Monday, March 06, 2006

Pain is a Pain

I have no idea how much longer I can put up with the physical pain my body is in. The only time I really feel good is when I am doing something physical/mental at the same time. Otherwise, the past few days, this pain has gotten intensely worse.

I am now told that I have to have surgery. Financially, emotionally and physically, that is the absolute last thing I want to do! But, after putting this off for 13 years now, it is time. I only wish I could wait until summer was over, but I don't know if I can.

I am also pretty sure that unless I go back to school for four years, I will not be able to function as a nurse in this county any longer. The only jobs open at the moment for LPNs are those in long term care or doctor's offices. I cannot physically do the work of a long term care nurse, nor do I want to, that isn't my strong suit. I would love to work at the doctor's office full time, but wouldn't be happy there for the next 30 years either. These are my dilemmas.

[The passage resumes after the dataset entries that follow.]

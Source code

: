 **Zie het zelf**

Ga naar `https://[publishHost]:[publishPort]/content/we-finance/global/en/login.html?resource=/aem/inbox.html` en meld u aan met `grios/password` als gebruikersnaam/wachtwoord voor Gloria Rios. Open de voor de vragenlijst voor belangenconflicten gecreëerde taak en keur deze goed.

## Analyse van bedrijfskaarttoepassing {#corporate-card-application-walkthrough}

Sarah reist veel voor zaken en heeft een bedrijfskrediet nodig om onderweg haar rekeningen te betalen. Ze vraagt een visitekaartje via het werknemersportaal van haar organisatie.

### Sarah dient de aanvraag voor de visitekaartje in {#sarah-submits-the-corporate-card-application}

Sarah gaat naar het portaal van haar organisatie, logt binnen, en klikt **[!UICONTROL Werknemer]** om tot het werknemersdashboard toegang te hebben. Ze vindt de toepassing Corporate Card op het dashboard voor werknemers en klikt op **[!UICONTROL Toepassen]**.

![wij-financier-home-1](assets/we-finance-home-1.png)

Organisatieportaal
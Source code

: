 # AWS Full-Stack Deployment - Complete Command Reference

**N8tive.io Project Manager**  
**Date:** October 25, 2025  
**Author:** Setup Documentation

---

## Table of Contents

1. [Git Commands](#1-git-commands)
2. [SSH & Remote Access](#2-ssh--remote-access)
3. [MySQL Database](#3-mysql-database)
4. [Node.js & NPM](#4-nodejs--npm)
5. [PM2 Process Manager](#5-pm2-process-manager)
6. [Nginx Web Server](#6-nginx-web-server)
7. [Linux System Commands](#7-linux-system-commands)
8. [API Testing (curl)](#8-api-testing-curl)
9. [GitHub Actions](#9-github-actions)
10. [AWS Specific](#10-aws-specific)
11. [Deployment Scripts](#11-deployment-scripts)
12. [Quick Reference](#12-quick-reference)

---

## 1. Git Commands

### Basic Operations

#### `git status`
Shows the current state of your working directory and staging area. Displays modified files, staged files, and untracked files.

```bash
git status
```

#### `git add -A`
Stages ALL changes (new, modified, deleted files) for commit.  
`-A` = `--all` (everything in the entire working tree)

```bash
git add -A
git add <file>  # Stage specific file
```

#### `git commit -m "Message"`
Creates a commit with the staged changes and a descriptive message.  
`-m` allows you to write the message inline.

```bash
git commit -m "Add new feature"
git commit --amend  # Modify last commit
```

So, a career change is in the wind. Something else that I have always wanted to do besides write. I already know how to sell things, so maybe a sales career. I'd enjoy that immensely. Something to help pay the bills, and something I'd love doing at the same time.

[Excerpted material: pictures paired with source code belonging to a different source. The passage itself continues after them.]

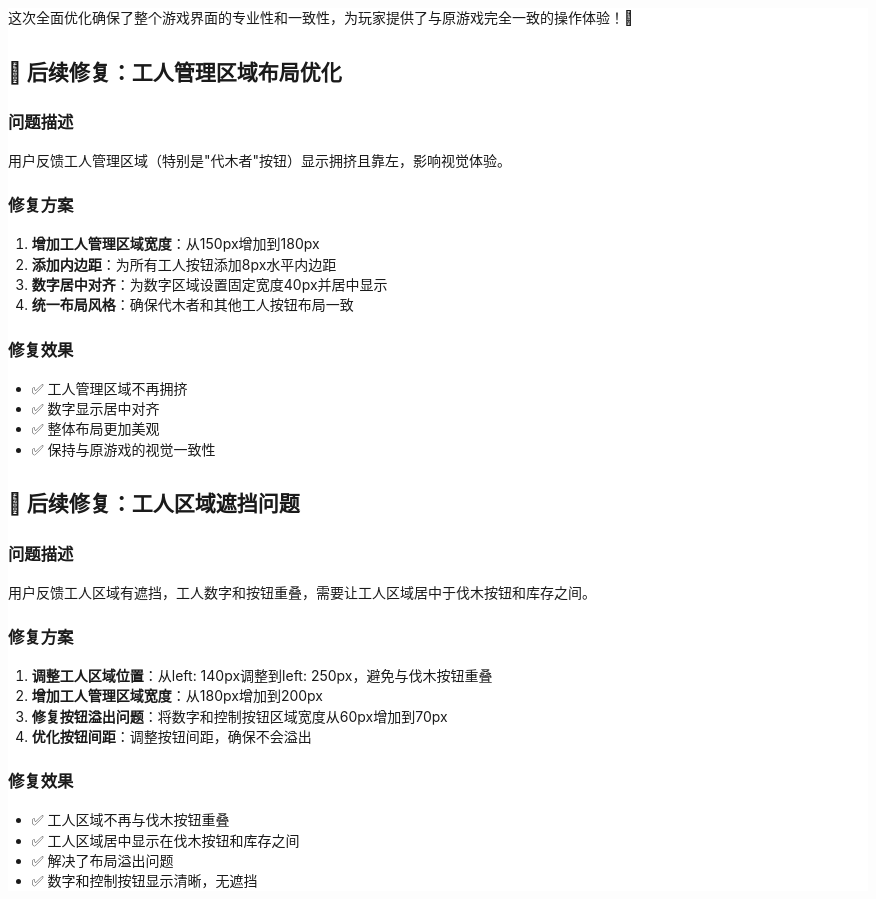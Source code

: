 这次全面优化确保了整个游戏界面的专业性和一致性，为玩家提供了与原游戏完全一致的操作体验！🎉

## 🔄 后续修复：工人管理区域布局优化

### 问题描述
用户反馈工人管理区域（特别是"代木者"按钮）显示拥挤且靠左，影响视觉体验。

### 修复方案
1. **增加工人管理区域宽度**：从150px增加到180px
2. **添加内边距**：为所有工人按钮添加8px水平内边距
3. **数字居中对齐**：为数字区域设置固定宽度40px并居中显示
4. **统一布局风格**：确保代木者和其他工人按钮布局一致

### 修复效果
- ✅ 工人管理区域不再拥挤
- ✅ 数字显示居中对齐
- ✅ 整体布局更加美观
- ✅ 保持与原游戏的视觉一致性

## 🔧 后续修复：工人区域遮挡问题

### 问题描述
用户反馈工人区域有遮挡，工人数字和按钮重叠，需要让工人区域居中于伐木按钮和库存之间。

### 修复方案
1. **调整工人区域位置**：从left: 140px调整到left: 250px，避免与伐木按钮重叠
2. **增加工人管理区域宽度**：从180px增加到200px
3. **修复按钮溢出问题**：将数字和控制按钮区域宽度从60px增加到70px
4. **优化按钮间距**：调整按钮间距，确保不会溢出

### 修复效果
- ✅ 工人区域不再与伐木按钮重叠
- ✅ 工人区域居中显示在伐木按钮和库存之间
- ✅ 解决了布局溢出问题
- ✅ 数字和控制按钮显示清晰，无遮挡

Who knows? I only hope that my God sees fit to make the way clear with the greatest of ease. I could really use a break!

2 comments:

Gecko Girl said...

Audrey,
I love your site and blog!!! You really are a great writer. I'm sorry about your pain and not sure what it is you are dealing with, but will pray about your life decisions.
Dawn
PS - by the way, where does "lierkas" come from?

Audrey Gilger said...

Lierka is the first two letters of my kid's names (with out the "c" man in there, he wasn't around yet.)